● Work request
Write out every line below that contains "print".

● Given entries
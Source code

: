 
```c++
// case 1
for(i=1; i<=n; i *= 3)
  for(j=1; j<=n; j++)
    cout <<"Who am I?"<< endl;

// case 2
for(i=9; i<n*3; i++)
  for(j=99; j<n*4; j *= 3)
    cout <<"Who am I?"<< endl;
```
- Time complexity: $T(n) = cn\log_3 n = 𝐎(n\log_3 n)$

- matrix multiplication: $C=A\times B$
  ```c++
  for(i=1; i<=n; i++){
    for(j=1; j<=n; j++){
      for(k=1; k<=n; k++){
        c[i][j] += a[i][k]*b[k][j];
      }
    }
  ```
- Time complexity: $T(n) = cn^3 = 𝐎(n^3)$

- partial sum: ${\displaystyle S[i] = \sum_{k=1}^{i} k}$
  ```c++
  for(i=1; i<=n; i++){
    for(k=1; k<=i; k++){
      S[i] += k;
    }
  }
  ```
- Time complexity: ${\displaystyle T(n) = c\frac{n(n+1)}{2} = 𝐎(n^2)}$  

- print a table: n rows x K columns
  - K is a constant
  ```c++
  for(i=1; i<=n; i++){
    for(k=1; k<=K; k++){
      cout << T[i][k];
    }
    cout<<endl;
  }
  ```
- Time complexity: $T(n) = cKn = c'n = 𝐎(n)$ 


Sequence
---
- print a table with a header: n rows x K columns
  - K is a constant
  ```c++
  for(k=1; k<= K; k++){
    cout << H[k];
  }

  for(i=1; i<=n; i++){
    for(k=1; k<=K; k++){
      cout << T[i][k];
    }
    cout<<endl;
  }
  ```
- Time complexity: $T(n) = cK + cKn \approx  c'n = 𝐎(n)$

● Result below
- print a table: n rows x K columns
- print a table with a header: n rows x K columns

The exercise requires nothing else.